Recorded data

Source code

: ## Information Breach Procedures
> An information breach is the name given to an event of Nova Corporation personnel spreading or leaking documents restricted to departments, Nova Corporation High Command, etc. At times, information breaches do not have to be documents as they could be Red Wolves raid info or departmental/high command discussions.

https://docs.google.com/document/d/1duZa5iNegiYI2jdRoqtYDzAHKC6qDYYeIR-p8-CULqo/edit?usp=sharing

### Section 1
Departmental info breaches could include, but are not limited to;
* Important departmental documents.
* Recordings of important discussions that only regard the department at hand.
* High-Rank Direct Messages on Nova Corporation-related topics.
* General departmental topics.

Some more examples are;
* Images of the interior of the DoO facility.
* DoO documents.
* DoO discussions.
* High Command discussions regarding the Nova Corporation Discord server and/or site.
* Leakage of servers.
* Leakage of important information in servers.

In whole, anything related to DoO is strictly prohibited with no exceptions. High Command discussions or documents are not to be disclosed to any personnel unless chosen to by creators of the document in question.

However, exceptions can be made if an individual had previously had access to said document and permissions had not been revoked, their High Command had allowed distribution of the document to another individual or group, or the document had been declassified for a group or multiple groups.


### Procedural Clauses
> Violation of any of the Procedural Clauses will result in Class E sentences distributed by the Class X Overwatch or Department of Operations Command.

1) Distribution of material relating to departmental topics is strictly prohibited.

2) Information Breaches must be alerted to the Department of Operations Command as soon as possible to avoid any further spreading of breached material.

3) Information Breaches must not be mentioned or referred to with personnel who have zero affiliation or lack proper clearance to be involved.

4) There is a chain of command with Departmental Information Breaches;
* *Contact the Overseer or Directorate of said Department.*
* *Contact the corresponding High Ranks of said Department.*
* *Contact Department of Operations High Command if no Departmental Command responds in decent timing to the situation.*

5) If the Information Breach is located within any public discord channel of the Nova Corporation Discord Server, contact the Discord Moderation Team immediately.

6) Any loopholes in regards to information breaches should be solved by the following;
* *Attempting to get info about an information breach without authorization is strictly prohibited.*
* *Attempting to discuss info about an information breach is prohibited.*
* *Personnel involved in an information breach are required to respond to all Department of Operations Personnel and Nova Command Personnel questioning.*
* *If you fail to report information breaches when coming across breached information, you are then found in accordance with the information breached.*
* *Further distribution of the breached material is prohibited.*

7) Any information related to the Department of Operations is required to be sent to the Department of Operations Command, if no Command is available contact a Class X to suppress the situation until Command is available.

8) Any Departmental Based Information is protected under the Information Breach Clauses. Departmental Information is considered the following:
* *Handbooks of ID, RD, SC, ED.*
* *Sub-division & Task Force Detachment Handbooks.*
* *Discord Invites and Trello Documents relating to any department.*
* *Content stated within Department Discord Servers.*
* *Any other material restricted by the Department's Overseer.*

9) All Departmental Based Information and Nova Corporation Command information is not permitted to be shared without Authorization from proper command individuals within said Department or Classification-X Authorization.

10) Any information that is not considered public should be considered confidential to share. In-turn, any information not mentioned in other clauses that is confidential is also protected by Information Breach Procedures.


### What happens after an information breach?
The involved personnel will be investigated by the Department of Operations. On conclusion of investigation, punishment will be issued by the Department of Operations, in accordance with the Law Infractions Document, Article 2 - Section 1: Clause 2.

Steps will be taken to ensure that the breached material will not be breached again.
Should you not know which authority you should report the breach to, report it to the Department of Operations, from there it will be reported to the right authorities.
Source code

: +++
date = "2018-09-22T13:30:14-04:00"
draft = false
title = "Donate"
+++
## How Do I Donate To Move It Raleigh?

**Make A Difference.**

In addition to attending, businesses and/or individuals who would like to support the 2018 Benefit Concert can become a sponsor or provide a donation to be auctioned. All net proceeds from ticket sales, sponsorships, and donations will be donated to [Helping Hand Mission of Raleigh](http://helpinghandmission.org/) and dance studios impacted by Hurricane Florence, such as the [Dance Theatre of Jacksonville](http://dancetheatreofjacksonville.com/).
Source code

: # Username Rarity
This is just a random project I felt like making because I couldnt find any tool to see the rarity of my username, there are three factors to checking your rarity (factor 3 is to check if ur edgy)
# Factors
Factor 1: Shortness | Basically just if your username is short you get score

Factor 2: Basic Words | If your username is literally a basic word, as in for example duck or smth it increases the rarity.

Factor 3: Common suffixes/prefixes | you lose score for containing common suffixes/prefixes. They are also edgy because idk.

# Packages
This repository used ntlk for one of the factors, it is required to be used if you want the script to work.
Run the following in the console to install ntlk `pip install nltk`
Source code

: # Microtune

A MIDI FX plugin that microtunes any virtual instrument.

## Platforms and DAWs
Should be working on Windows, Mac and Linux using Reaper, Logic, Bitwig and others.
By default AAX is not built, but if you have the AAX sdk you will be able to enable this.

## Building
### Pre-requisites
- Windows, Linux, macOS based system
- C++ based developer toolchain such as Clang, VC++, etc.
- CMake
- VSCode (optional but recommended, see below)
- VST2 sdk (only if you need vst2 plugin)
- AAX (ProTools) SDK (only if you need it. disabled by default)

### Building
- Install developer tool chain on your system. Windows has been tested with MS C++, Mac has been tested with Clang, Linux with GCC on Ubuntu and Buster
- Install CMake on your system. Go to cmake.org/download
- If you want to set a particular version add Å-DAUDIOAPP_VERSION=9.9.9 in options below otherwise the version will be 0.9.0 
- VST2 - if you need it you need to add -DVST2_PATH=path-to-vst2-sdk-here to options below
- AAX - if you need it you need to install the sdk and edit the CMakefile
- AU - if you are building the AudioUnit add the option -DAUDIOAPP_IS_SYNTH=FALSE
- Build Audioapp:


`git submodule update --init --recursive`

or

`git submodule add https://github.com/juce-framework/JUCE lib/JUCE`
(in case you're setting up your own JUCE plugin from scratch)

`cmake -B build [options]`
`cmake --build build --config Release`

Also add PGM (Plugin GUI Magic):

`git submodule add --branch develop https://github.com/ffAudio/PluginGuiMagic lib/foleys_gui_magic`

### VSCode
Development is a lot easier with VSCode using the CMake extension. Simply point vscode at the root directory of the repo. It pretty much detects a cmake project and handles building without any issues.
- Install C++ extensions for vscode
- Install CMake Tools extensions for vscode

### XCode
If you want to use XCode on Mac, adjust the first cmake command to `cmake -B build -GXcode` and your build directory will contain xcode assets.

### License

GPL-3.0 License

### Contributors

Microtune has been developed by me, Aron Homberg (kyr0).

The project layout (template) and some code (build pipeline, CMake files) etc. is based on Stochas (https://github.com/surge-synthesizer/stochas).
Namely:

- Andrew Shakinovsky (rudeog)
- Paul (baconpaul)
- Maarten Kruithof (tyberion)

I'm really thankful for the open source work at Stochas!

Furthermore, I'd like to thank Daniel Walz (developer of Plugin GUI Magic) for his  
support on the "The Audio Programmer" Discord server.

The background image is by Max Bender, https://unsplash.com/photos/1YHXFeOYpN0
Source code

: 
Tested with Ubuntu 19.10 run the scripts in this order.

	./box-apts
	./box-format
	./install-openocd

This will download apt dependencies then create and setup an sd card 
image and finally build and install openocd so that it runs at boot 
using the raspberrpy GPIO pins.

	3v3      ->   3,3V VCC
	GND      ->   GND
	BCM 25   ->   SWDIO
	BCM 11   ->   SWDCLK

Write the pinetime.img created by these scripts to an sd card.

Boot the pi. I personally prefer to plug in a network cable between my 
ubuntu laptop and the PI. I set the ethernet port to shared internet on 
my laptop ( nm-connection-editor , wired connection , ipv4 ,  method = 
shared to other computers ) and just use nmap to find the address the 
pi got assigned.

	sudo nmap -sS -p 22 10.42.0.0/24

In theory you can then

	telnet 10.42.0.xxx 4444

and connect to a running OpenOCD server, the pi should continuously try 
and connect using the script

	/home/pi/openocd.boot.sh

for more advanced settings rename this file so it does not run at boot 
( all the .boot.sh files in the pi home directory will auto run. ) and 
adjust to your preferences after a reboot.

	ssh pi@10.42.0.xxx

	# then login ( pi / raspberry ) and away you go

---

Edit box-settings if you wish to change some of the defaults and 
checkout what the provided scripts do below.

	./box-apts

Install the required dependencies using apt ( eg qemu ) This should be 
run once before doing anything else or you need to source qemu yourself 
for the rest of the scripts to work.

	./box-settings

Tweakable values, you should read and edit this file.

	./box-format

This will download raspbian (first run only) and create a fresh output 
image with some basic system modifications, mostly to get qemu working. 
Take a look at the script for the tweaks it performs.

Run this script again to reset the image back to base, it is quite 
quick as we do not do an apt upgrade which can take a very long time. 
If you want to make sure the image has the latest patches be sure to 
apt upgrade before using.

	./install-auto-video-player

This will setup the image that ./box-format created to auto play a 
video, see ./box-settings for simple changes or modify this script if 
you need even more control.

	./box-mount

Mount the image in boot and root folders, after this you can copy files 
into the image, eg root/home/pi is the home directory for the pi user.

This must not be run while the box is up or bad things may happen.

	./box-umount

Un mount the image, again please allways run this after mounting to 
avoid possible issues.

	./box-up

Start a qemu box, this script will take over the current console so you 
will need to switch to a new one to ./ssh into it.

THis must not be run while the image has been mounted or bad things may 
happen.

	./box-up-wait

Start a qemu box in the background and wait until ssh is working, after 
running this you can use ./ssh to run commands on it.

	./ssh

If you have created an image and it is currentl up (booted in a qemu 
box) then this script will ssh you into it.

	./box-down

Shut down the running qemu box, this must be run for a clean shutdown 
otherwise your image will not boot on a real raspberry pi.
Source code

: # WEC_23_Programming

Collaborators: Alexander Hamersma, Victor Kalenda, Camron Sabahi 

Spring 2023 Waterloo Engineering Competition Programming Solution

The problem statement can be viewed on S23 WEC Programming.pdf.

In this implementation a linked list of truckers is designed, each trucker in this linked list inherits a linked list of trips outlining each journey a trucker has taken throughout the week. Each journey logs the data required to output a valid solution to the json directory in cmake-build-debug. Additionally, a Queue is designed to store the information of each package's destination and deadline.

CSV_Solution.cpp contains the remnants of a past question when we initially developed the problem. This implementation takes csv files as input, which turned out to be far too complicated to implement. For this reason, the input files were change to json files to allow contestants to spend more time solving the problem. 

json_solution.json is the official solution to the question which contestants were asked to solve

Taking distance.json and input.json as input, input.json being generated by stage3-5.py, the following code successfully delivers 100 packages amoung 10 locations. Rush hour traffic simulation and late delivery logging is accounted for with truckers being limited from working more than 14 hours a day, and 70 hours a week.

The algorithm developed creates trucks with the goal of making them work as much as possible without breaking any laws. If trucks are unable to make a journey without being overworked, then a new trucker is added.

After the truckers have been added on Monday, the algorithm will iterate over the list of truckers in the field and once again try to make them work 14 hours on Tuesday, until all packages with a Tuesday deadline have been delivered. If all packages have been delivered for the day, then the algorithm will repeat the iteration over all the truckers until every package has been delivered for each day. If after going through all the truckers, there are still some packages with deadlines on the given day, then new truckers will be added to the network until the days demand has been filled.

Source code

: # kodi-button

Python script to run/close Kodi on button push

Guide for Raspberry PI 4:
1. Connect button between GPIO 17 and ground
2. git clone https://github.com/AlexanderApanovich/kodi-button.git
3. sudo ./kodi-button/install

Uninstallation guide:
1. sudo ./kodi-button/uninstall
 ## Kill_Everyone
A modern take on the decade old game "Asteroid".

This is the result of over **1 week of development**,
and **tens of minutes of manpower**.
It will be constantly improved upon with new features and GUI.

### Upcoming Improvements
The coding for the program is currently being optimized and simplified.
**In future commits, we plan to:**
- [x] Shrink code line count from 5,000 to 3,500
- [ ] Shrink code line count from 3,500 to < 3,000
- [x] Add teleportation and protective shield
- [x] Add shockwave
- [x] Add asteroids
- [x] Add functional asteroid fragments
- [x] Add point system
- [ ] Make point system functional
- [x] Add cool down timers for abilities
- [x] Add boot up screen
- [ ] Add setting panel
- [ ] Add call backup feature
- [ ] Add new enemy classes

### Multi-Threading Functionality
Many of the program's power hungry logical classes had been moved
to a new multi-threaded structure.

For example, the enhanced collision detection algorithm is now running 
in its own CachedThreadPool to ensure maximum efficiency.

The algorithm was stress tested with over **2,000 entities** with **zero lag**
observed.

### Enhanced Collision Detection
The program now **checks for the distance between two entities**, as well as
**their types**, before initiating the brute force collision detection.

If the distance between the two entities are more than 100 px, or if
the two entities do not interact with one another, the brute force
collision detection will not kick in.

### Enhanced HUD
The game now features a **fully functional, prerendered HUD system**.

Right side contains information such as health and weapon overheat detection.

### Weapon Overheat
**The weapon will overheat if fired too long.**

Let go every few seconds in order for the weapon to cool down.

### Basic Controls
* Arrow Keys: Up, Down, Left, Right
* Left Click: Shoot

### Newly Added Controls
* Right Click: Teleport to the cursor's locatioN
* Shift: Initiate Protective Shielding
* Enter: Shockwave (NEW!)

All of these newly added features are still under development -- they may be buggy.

### TASK
The reply should consist solely of the lines above from the one that has "If the distance" through the one that has "fired too long.**", reproduced exactly.

### YOUR SOLUTION
If the distance between the two entities are more than 100 px, or if
the two entities do not interact with one another, the brute force
collision detection will not kick in.

### Enhanced HUD
The game now features a **fully functional, prerendered HUD system**.

Right side contains information such as health and weapon overheat detection.

### Weapon Overheat
**The weapon will overheat if fired too long.**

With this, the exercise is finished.